PUST itself is backed and funded by evangelical Christians, but steps are taken to ensure that no proselytizing takes place on campus. The university is also in negotiations and talks with the Department of Commerce and South Korean agencies, clearing everything from the names of schools to the curriculum itself. PUST’s cooperation is deemed necessary to securing new technology and avoiding dual-use restrictions on tech imports.

School officials have voluntarily cleared curricula with the U.S. government, which has weighed in on details as fine as the name of one of PUST’s first three schools. The School of Biotechnology was renamed the School of Agriculture and Life Sciences because U.S. officials were concerned that biotech studies might be equated to bioweapons studies, says Park. North Korean officials, meanwhile, forbid PUST from launching an MBA program—a degree too tightly associated with U.S. imperialism. “So we call it industrial management,” Park says. “But the contents are similar to those of an MBA.”

The school hopes to have 2,600 students by 2012, visiting faculty, and all the other accoutrements of a successful modern research university. But they will also have some unique challenges to North Korea:

Kim Chaek University of Technology had around 500 Pentium 4’s and 5’s connected to the system.
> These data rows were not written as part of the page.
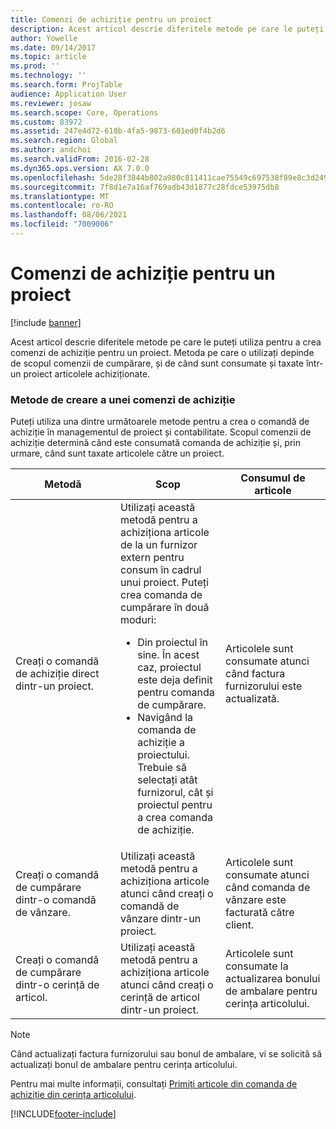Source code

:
 ```yaml
---
title: Comenzi de achiziție pentru un proiect
description: Acest articol descrie diferitele metode pe care le puteți utiliza pentru a crea comenzi de achiziție pentru un proiect. Metoda pe care o utilizați depinde de scopul comenzii de cumpărare, și de când sunt consumate și taxate într-un proiect articolele achiziționate.
author: Yowelle
ms.date: 09/14/2017
ms.topic: article
ms.prod: ''
ms.technology: ''
ms.search.form: ProjTable
audience: Application User
ms.reviewer: josaw
ms.search.scope: Core, Operations
ms.custom: 83972
ms.assetid: 247e4d72-610b-4fa5-9873-601ed0f4b2d6
ms.search.region: Global
ms.author: andchoi
ms.search.validFrom: 2016-02-28
ms.dyn365.ops.version: AX 7.0.0
ms.openlocfilehash: 5de28f3844b802a980c811411cae75549c697538f89e8c3d2495ea171a188524
ms.sourcegitcommit: 7f8d1e7a16af769adb43d1877c28fdce53975db8
ms.translationtype: MT
ms.contentlocale: ro-RO
ms.lasthandoff: 08/06/2021
ms.locfileid: "7009006"
---
```

# <a name="purchase-orders-for-a-project"></a>Comenzi de achiziție pentru un proiect

[!include [banner](../includes/banner.md)]

Acest articol descrie diferitele metode pe care le puteți utiliza pentru a crea comenzi de achiziție pentru un proiect. Metoda pe care o utilizați depinde de scopul comenzii de cumpărare, și de când sunt consumate și taxate într-un proiect articolele achiziționate.

### <a name="methods-for-creating-a-purchase-order"></a>Metode de creare a unei comenzi de achiziție

Puteți utiliza una dintre următoarele metode pentru a crea o comandă de achiziție în managementul de proiect și contabilitate. Scopul comenzii de achiziție determină când este consumată comanda de achiziție și, prin urmare, când sunt taxate articolele către un proiect.

<table>
<colgroup>
<col width="33%" />
<col width="33%" />
<col width="33%" />
</colgroup>
<thead>
<tr class="header">
<th>Metodă</th>
<th>Scop</th>
<th>Consumul de articole</th>
</tr>
</thead>
<tbody>
<tr class="odd">
<td>Creați o comandă de achiziție direct dintr-un proiect.</td>
<td>Utilizați această metodă pentru a achiziționa articole de la un furnizor extern pentru consum în cadrul unui proiect. Puteți crea comanda de cumpărare în două moduri:
<ul>
<li>Din proiectul în sine. În acest caz, proiectul este deja definit pentru comanda de cumpărare.</li>
<li>Navigând la comanda de achiziție a proiectului. Trebuie să selectați atât furnizorul, cât și proiectul pentru a crea comanda de achiziție.</li>
</ul></td>
<td>Articolele sunt consumate atunci când factura furnizorului este actualizată.</td>
</tr>
<tr class="even">
<td>Creați o comandă de cumpărare dintr-o comandă de vânzare.</td>
<td>Utilizați această metodă pentru a achiziționa articole atunci când creați o comandă de vânzare dintr-un proiect.</td>
<td>Articolele sunt consumate atunci când comanda de vânzare este facturată către client.</td>
</tr>
<tr class="odd">
<td>Creați o comandă de cumpărare dintr-o cerință de articol.</td>
<td>Utilizați această metodă pentru a achiziționa articole atunci când creați o cerință de articol dintr-un proiect.</td>
<td>Articolele sunt consumate la actualizarea bonului de ambalare pentru cerința articolului.</td>
</tr>
</tbody>
</table>

> [!NOTE] 
> Când actualizați factura furnizorului sau bonul de ambalare, vi se solicită să actualizați bonul de ambalare pentru cerința articolului.

Pentru mai multe informații, consultați [Primiți articole din comanda de achiziție din cerința articolului](tasks/receive-items-purchase-order-item-requirement.md).



[!INCLUDE[footer-include](../includes/footer-banner.md)]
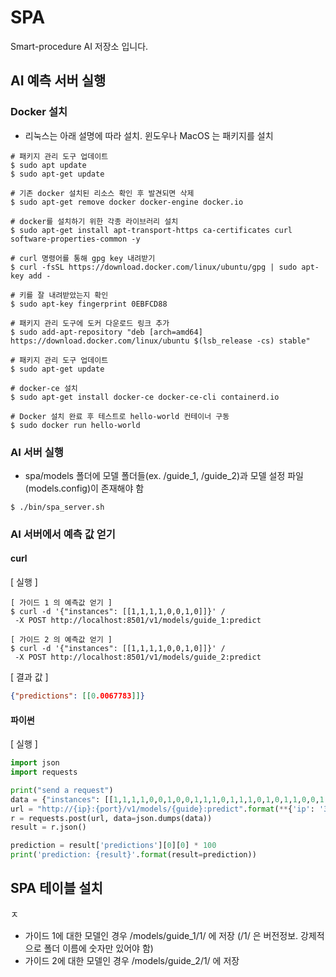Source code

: # SPA
Smart-procedure AI 저장소 입니다.

## AI 예측 서버 실행

### Docker 설치
- 리눅스는 아래 설명에 따라 설치. 윈도우나 MacOS 는 패키지를 설치
```shell script
# 패키지 관리 도구 업데이트
$ sudo apt update
$ sudo apt-get update

# 기존 docker 설치된 리소스 확인 후 발견되면 삭제
$ sudo apt-get remove docker docker-engine docker.io

# docker를 설치하기 위한 각종 라이브러리 설치
$ sudo apt-get install apt-transport-https ca-certificates curl software-properties-common -y

# curl 명령어를 통해 gpg key 내려받기
$ curl -fsSL https://download.docker.com/linux/ubuntu/gpg | sudo apt-key add -

# 키를 잘 내려받았는지 확인
$ sudo apt-key fingerprint 0EBFCD88

# 패키지 관리 도구에 도커 다운로드 링크 추가
$ sudo add-apt-repository "deb [arch=amd64] https://download.docker.com/linux/ubuntu $(lsb_release -cs) stable"

# 패키지 관리 도구 업데이트
$ sudo apt-get update

# docker-ce 설치 
$ sudo apt-get install docker-ce docker-ce-cli containerd.io

# Docker 설치 완료 후 테스트로 hello-world 컨테이너 구동
$ sudo docker run hello-world
```

### AI 서버 실행
- spa/models 폴더에 모델 폴더들(ex. /guide_1, /guide_2)과 모델 설정 파일(models.config)이 존재해야 함
```shell script
$ ./bin/spa_server.sh
```

### AI 서버에서 예측 값 얻기
#### curl 
[ 실행 ]
```shell script
[ 가이드 1 의 예측값 얻기 ]
$ curl -d '{"instances": [[1,1,1,1,0,0,1,0]]}' /
 -X POST http://localhost:8501/v1/models/guide_1:predict

[ 가이드 2 의 예측값 얻기 ]
$ curl -d '{"instances": [[1,1,1,1,0,0,1,0]]}' /
 -X POST http://localhost:8501/v1/models/guide_2:predict
```

[ 결과 값 ]
```json
{"predictions": [[0.0067783]]}
```

#### 파이썬
[ 실행 ]
```python
import json
import requests

print("send a request")
data = {"instances": [[1,1,1,1,0,0,1,0,0,1,1,1,0,1,1,1,0,1,0,1,1,0,0,1,1,0,1,1]]}
url = "http://{ip}:{port}/v1/models/{guide}:predict".format(**{'ip': '34.69.98.244', 'port': 8501, 'guide': 'guide_1'})
r = requests.post(url, data=json.dumps(data))
result = r.json()

prediction = result['predictions'][0][0] * 100
print('prediction: {result}'.format(result=prediction))
```

## SPA 테이블 설치 

ㅈ



* 가이드 1에 대한 모델인 경우 /models/guide_1/1/ 에 저장 (/1/ 은 버전정보. 강제적으로 폴더 이름에 숫자만 있어야 함)
* 가이드 2에 대한 모델인 경우 /models/guide_2/1/ 에 저장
He estimates that nationwide, tens of thousands of computers of all types are now linked in. However, it’s not clear how effective Guang Myung is outside Pyongyang, where clunky routers funnel information to ancient machines—remember 386s and 486s? Another major woe is an unstable electricity supply that regularly fritzes electronics. Lee, who has visited North Korea 15 times, says that when he asks what scientists need most, they request laptops, whose power cord adaptors and batteries can better handle electrical fluctuations.

Signs of openness? An attempt to forcibly drag North Korea into the 21st century? A smokescreen for weapons-grade technology imports? Or just an opportunity to drastically improve the lives of a few lucky North Koreans?

It’s hard to say, on the whole, whether this is a good or bad development. The students attending PUST will have more access to knowledge and the broader world than ever before, and depending on whether their contact with ‘normal’ North Koreans is limited, could possibly spread the gospel of the free world. Then again, developments and breakthroughs made at PUST could very well have military implications, despite all assurances to the contrary (indeed, how could Kim Jong-Il or Kim Jong Un resist?).

If this really “might nudge the country’s tattered manufacturing-based economy toward an information-based economy,” that should be good for North Korea in the long run. But then again, we’re still feeling the agony of our shift from one to the other, and for a country like the United States that transition was not an easy one to make. I suspect it may be even more painful for the DPRK.